The Phoenix Suns have been giving up too many points of late and have been struggling defensively, they need a leader, and Deandre Ayton can be that.

The first place the Suns need Ayton to do more is on the defensive end. Some of the difficulty here is the scheme, which is almost exclusively man-to-man with many switches. Additionally, Ayton often gets burned when he comes over to play help defense, and his man gets a layoff and layup or a putback on the glass.

Improving Ayton’s defensive presence for the Phoenix Suns

Of course, step one in improving the defense is having the guards and wings keep people out of the lane so Ayton does not have to help, but there are two things Ayton himself can do that will improve his play and the teams on the defensive end and change the way the team transitions.

Ayton needs to be better with his hands to block more shots

We know Deandre is not Larry Fitzgerald and doesn’t have the softest hands; you don’t need soft hands on defense, but they have to be active. If you look at another Suns center Bismack Biyombo, he is always prepared defensively with his hands, and that preparation is manifest in more blocks.

Biyombo almost always has his hands up near his shoulders and, as a result, is ready to make plays.

Biyombo averages 4.4 blocks per 48 minutes this season compared to 1.2 for Ayton. Now Bizzy has more experience than Ayton, but Deandre is four inches taller and more athletic. He will be in a better position to play, help defense, and limits the opposition by simply keeping his hands up above his waist and near his shoulders.

Playing with his hands down by his waist – like most of the team of late – reduces his size and effectiveness. A little attention to defensive basics can go a long way.

Deandre needs to drive the Suns’ transition game

Ayton has been decent enough on the boards this season, averaging over 10 rebounds per game and 16 per 48 minutes. And while the offensive rebounds create more possessions, the defensive rebounds do not do all they can.

Most of the time, when Ayton gets a rebound, he turns around and hands the ball to Chris Paul or Devin Booker. An old-school coach like Bobby Knight or Pat Riley would likely bench Ayton and the guard for that behavior. Instead of handing the ball to the person closest to him, Ayton needs to rebound and then outlet the basketball.

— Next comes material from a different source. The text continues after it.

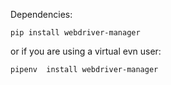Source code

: Dependencies:

` pip install webdriver-manager `

or if you are using a virtual evn user:

` pipenv  install webdriver-manager `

Currently, teams are running too much against Phoenix, and the easiest way to stop that is to run back at them. The easiest way to create fast breaks and transition baskets – other than with turnovers – is with good outlets and quick ball movement up the court.

The day we see Ayton grab a rebound, turn and launch the ball down the court to a streaking DBook for an easy bucket, we will know he is taking that next step in his development. And with two easy moves, he can do more.